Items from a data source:

□ □ □

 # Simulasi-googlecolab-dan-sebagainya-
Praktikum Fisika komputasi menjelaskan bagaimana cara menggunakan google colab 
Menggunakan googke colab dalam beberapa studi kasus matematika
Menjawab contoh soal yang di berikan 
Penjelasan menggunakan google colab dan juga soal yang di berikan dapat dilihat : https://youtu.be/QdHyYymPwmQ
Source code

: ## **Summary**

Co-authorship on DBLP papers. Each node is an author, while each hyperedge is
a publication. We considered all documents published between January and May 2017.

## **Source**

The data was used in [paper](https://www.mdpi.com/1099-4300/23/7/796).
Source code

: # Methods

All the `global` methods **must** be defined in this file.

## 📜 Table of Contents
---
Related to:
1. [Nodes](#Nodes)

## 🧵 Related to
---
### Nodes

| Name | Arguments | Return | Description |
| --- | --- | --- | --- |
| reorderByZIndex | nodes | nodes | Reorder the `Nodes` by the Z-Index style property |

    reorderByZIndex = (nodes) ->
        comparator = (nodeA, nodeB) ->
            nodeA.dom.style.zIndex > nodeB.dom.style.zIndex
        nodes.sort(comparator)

□ □ □

[EXERCISE]
Which lines in the data above contain "comparator"? Show each one.

[EXERCISE RESULT]
        comparator = (nodeA, nodeB) ->
        nodes.sort(comparator)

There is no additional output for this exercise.